If you had asked me 18 (ish) months ago what crowdsourcing was, I would have looked at you with a blank stare. It’s weird to think how far I’ve come in that amount of time. Now, ICT4D and ICT4Peace are my two pet interests which I spend my free time thinking and reading about. So how did I, a self-confessed Luddite decide that technology was my life path? I’ve been coming back to this question recently as I try to figure out where I want to be going and hopefully this can help point me in the right direction.
The first time I heard the word ‘crowdsource’, I was in the office of my MA adviser discussing what I could focus my thesis on. At that point I knew three things. (1) I was heading to Kenya for two months to work for PeaceNet Kenya (a great organization by many accounts). (2) The Arab Spring was unfolding in Northern Africa and phrases like “Twitter Revolution” were being tossed around like a hot potato. (3) I needed to figure out my thesis topic. And so my Professor and I bounced around some ideas before I settled on it. That one small idea that launched me into this field – I would look at how technology has been and could be used to help build peace.

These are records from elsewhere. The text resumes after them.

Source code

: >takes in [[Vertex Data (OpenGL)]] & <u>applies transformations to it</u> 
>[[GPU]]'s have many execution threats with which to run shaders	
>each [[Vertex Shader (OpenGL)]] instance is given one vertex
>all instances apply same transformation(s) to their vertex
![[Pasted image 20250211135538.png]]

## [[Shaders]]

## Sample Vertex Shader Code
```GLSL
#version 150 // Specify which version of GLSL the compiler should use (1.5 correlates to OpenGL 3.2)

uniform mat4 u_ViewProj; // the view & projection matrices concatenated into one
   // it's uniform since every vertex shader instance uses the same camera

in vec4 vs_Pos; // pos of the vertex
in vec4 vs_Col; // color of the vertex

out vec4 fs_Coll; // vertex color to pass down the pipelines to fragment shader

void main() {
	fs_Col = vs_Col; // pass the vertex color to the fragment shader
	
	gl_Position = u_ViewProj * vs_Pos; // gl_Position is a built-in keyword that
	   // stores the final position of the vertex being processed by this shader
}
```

The process of getting to that idea started off somewhere completely different. Not two days before I thought my thesis would be focused on participation. Participation is a term that is vastly overused in development and peace-building. We all agree – local, community participation is a vital part of successful development. But what does that mean? I have been skeptical of ‘participation’ for a while. How can ‘participation’ be truthfully inclusive in a world where the relationship between donors and NGOs is at the center of most discussions. Programs are designed by NGOs to fit the donors’ requests, and donors look for the NGOs who can best deliver their desired outcomes. Even when participation is built in from the start – what does that actually mean for communities? Especially when we are talking about Conflict Transformation – how can external actors begin the internal process required for communities to work through the underlying causes of conflict? But then my question turned – how can technology help bridge this gap? While I’m not really sure if I ever found an answer, I definitely think it is an important question.

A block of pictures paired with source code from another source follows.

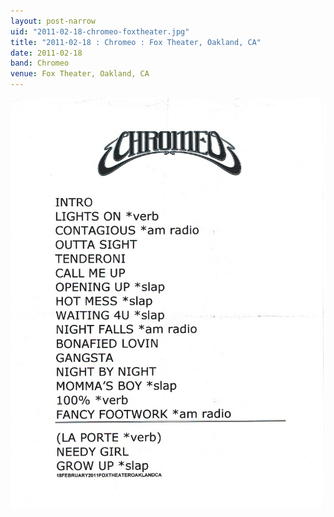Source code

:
 ```yaml
---
layout: post-narrow
uid: "2011-02-18-chromeo-foxtheater.jpg"
title: "2011-02-18 : Chromeo : Fox Theater, Oakland, CA"
date: 2011-02-18
band: Chromeo
venue: Fox Theater, Oakland, CA
---
```


<div class="showcase">
  <img src="/img/2011/02/20110218-Chromeo-FoxTheater.jpg" alt="2011-02-18-chromeo-foxtheater.jpg">
</div>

I’ve recently come to have great appreciation for Kentaro Toyama‘s (and many others’) view on all this – that technology enhances human capacities. In this way, technology does enhance participation, providing new channels for engagement, involvement and expression. Listening to the many ICT4D debates, and getting involved in a few of them myself has led my to think hard about the conclusions I’ve reached. There may yet still be some answers out there for me.
In my next post, I am going to look back at my Masters Thesis, as see where my deeper involvement in this world has taken me. I still don’t know much (read: anything) about programming or the technical side of all this, but over the course of the last year I have gained a bit of insight into the social side of technology. Hopefully.